[EXERCISE DATA]
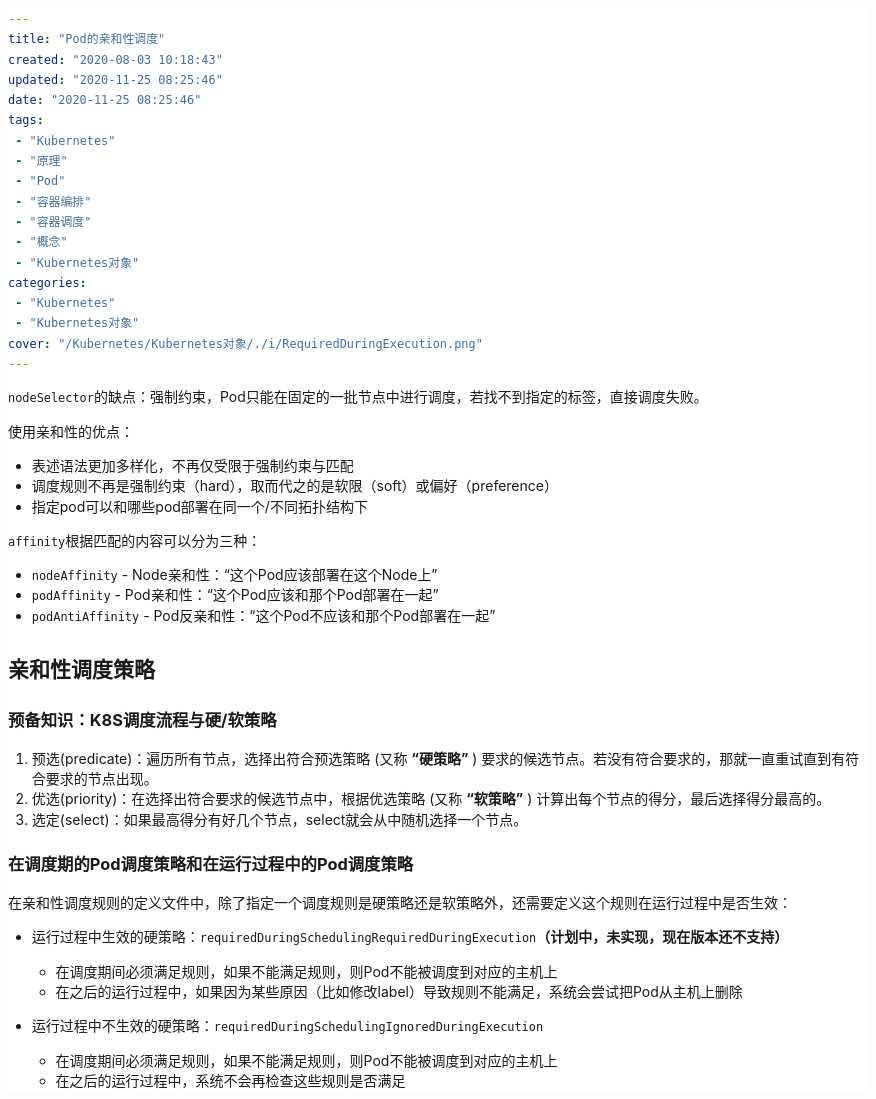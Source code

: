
 ```yaml
---
title: "Pod的亲和性调度"
created: "2020-08-03 10:18:43"
updated: "2020-11-25 08:25:46"
date: "2020-11-25 08:25:46"
tags: 
 - "Kubernetes"
 - "原理"
 - "Pod"
 - "容器编排"
 - "容器调度"
 - "概念"
 - "Kubernetes对象"
categories: 
 - "Kubernetes"
 - "Kubernetes对象"
cover: "/Kubernetes/Kubernetes对象/./i/RequiredDuringExecution.png"
---
```


`nodeSelector`的缺点：强制约束，Pod只能在固定的一批节点中进行调度，若找不到指定的标签，直接调度失败。

使用亲和性的优点：

* 表述语法更加多样化，不再仅受限于强制约束与匹配
* 调度规则不再是强制约束（hard），取而代之的是软限（soft）或偏好（preference）
* 指定pod可以和哪些pod部署在同一个/不同拓扑结构下

`affinity`根据匹配的内容可以分为三种：

* `nodeAffinity` - Node亲和性：“这个Pod应该部署在这个Node上”
* `podAffinity` - Pod亲和性：“这个Pod应该和那个Pod部署在一起”
* `podAntiAffinity` - Pod反亲和性：“这个Pod不应该和那个Pod部署在一起”

## 亲和性调度策略

### 预备知识：K8S调度流程与硬/软策略

1. 预选(predicate)：遍历所有节点，选择出符合预选策略 (又称 **“硬策略”** ) 要求的候选节点。若没有符合要求的，那就一直重试直到有符合要求的节点出现。
2. 优选(priority)：在选择出符合要求的候选节点中，根据优选策略 (又称 **“软策略”** ) 计算出每个节点的得分，最后选择得分最高的。
3. 选定(select)：如果最高得分有好几个节点，select就会从中随机选择一个节点。

### 在调度期的Pod调度策略和在运行过程中的Pod调度策略

在亲和性调度规则的定义文件中，除了指定一个调度规则是硬策略还是软策略外，还需要定义这个规则在运行过程中是否生效：

* 运行过程中生效的硬策略：`requiredDuringSchedulingRequiredDuringExecution`**（计划中，未实现，现在版本还不支持）**
  * 在调度期间必须满足规则，如果不能满足规则，则Pod不能被调度到对应的主机上
  * 在之后的运行过程中，如果因为某些原因（比如修改label）导致规则不能满足，系统会尝试把Pod从主机上删除 

* 运行过程中不生效的硬策略：`requiredDuringSchedulingIgnoredDuringExecution`
  * 在调度期间必须满足规则，如果不能满足规则，则Pod不能被调度到对应的主机上
  * 在之后的运行过程中，系统不会再检查这些规则是否满足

[HOW TO COMPLETE THIS TASK]
Each line of the data above containing the string "在之后的运行过程中" is to be copied.

[OUTPUT FOR THIS EXERCISE]
  * 在之后的运行过程中，如果因为某些原因（比如修改label）导致规则不能满足，系统会尝试把Pod从主机上删除 
  * 在之后的运行过程中，系统不会再检查这些规则是否满足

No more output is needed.